It was a puzzle to her. She could understand the church’s traditional ban against buttons on women’s clothing. Plain dress was part of their identity—and buttons, she supposed, could conceivably be considered fancy. She could even tolerate the restriction against zippers—which mainly affected the men who had to wear britches with buttoned flaps. But for the life of her, she could
not
understand their church’s prejudice against the convenience of safety pins.
She caught sight of Anna’s vulnerable bare feet tucked beneath her chair and winced at the thought of how many straight pins her sweetest aunt must have stepped on in her lifetime. She longed to protect her from pain of any kind. Anna’s struggle with Down syndrome was difficult enough.
“The three of you need a break,” Rachel pleaded. “You should enjoy the years you have left instead of half killing yourselves by waiting on guests.”
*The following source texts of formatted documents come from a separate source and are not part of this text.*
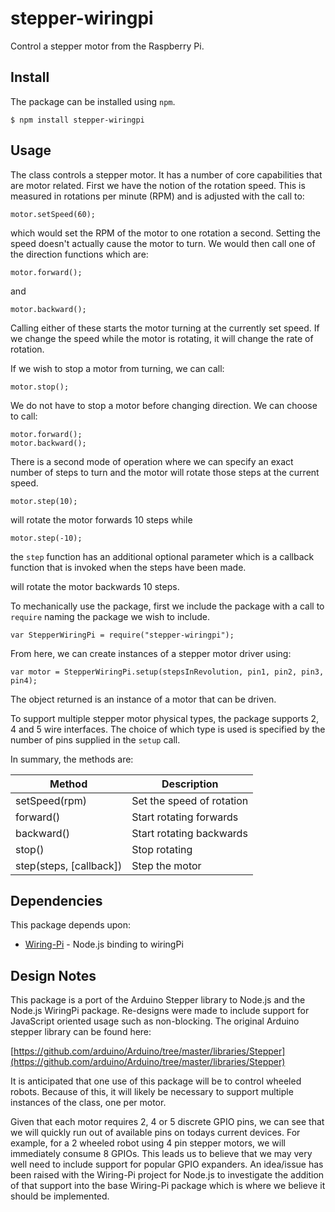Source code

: # stepper-wiringpi

Control a stepper motor from the Raspberry Pi.

## Install
The package can be installed using `npm`.

```
$ npm install stepper-wiringpi
```

## Usage
The class controls a stepper motor.  It has a number of core capabilities that are motor related.  First we have the
notion of the rotation speed.  This is measured in rotations per minute (RPM) and is adjusted with the call to:

```
motor.setSpeed(60);
```

which would set the RPM of the motor to one rotation a second.  Setting the speed doesn't actually cause the motor to
turn.  We would then call one of the direction functions which are:

```
motor.forward();
```

and

```
motor.backward();
```

Calling either of these starts the motor turning at the currently set speed.  If we change the speed while the motor is
rotating, it will change the rate of rotation.

If we wish to stop a motor from turning, we can call:

```
motor.stop();
```

We do not have to stop a motor before changing direction.  We can choose to call:
```
motor.forward();
motor.backward();
```

There is a second mode of operation where we can specify an exact number of steps to turn and the motor will rotate
those steps at the current speed.

```
motor.step(10);
```

will rotate the motor forwards 10 steps while

```
motor.step(-10);
```

the `step` function has an additional optional parameter which is a callback function that is invoked when the steps have been made.

will rotate the motor backwards 10 steps.

To mechanically use the package, first we include the package with a call to `require` naming the package we wish to include.

```
var StepperWiringPi = require("stepper-wiringpi");
```

From here, we can create instances of a stepper motor driver using:

```
var motor = StepperWiringPi.setup(stepsInRevolution, pin1, pin2, pin3, pin4);
```

The object returned is an instance of a motor that can be driven.

To support multiple stepper motor physical types, the package supports 2, 4 and 5 wire interfaces.  The choice of which type is used
is specified by the number of pins supplied in the `setup` call.

In summary, the methods are:

| Method                  | Description               |
|-------------------------|---------------------------|
| setSpeed(rpm)           | Set the speed of rotation |
| forward()               | Start rotating forwards   |
| backward()              | Start rotating backwards  |
| stop()                  | Stop rotating             |
| step(steps, [callback]) | Step the motor            |


## Dependencies
This package depends upon:

* [Wiring-Pi](https://github.com/eugeneware/wiring-pi) - Node.js binding to wiringPi


## Design Notes
This package is a port of the Arduino Stepper library to Node.js and the Node.js WiringPi package.  Re-designs were
made to include support for JavaScript oriented usage such as non-blocking.  The original Arduino stepper
library can be found here:

[https://github.com/arduino/Arduino/tree/master/libraries/Stepper](https://github.com/arduino/Arduino/tree/master/libraries/Stepper)

It is anticipated that one use of this package will be to control wheeled robots.  Because of this, it will likely be necessary to support
multiple instances of the class, one per motor. 

Given that each motor requires 2, 4 or 5 discrete GPIO pins, we can see that we will quickly run out of available pins on todays current
devices.  For example, for a 2 wheeled robot using 4 pin stepper motors, we will immediately consume 8 GPIOs.  This leads us to believe that
we may very well need to include support for popular GPIO expanders.  An idea/issue has been raised with the Wiring-Pi project for
Node.js to investigate the addition of that support into the base Wiring-Pi package which is where we believe it should be implemented.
“How?” Bertha gathered the long skirt of her brown dress to one side and eased her recently broken leg into a more comfortable position atop a footstool. An active seventy-eight, Bertha had been robust until taking a tumble down the stairs one week earlier.
“How what?”
“How
should we ‘enjoy’ ourselves?” Bertha stuffed an errant strand of gray hair beneath her white prayer
kapp.
“How should we spend all this
frei
time you say we need?”
“However you want. Travel. Quilt…”
“I have already traveled everywhere I wish to go,” Bertha said. “And I do not enjoy quilting. Quilting is what Lydia does.”
“Maybe you could get caught up on your reading.” Rachel had made up her mind not to budge on this issue. As painful as this discussion was for all of them, they had to face the facts.
“After I have read and Lydia has quilted”—Bertha snagged an apple slice from Lydia’s bowl and took a bite—"what then? Are you going to put in electricity and make us watch television all day long like your
Englisch
friends?”
“I quilt
goot,”
Anna piped up.
Anna, at fifty-seven, was pushing the odds of longevity for someone with Down syndrome. She was, in fact, one of the main reasons Rachel wanted her aunts to close the inn. With Anna’s insistence on being part of every activity, she worked too hard for someone who, like so many with Down syndrome, struggled with a weak heart.
Rachel could not bear the thought of living without Anna’s unquestioning love or Lydia’s gentleness or Bertha’s strength of character. She wanted her aunts to live forever. They were all she had.
“You do quilt goot.” Lydia patted her younger sister’s hand, and Rachel’s heart ached with love for these good women. She knew for a fact that Lydia frequently stayed up after midnight removing Anna’s lengthy and disorderly quilting stitches—and then redoing them by lantern light. This was a closely kept family secret they all conspired to keep from Anna forever.
“And you want us to live on Victoria’s money.” Bertha spat out the words as though they tasted of poison.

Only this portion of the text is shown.